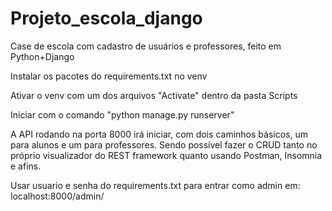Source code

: # Projeto_escola_django
Case de escola com cadastro de usuários e professores, feito em Python+Django

Instalar os pacotes do requirements.txt no venv

Ativar o venv com um dos arquivos "Activate" dentro da pasta Scripts

Iniciar com o comando "python manage.py runserver"

A API rodando na porta 8000 irá iniciar, com dois caminhos básicos, um para alunos e um para professores. 
Sendo possível fazer o CRUD tanto no próprio visualizador do REST framework quanto usando Postman, Insomnia e afins.

Usar usuario e senha do requirements.txt para entrar como admin em:
localhost:8000/admin/



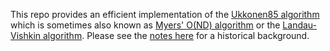 This repo provides an efficient implementation of the [Ukkonen85
algorithm][U85] which is sometimes also known as [Myers' O(ND)
algorithm][myers86] or the [Landau-Vishkin algorithm][lv89]. Please see the
[notes here][note] for a historical background.

[U85]: https://www.sciencedirect.com/science/article/pii/S0019995885800462
[myers86]: https://link.springer.com/article/10.1007/BF01840446
[lv89]: https://doi.org/10.1016/0196-6774(89)90010-2
[note]: https://github.com/lh3/miniwfa#historical-notes-on-wfa-and-related-algorithms
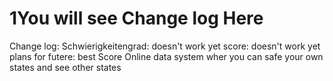 # 1You will see Change log Here 
Change log:
Schwierigkeitengrad: doesn't work yet
score: doesn't work yet
plans for futere:
best Score
Online data system wher you can safe your own states and see other states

──────────

What to do ->
Repeat only the lines from the one holding "score: doesn't work yet" through the last line of the data.

Response to this exercise ->
score: doesn't work yet
plans for futere:
best Score
Online data system wher you can safe your own states and see other states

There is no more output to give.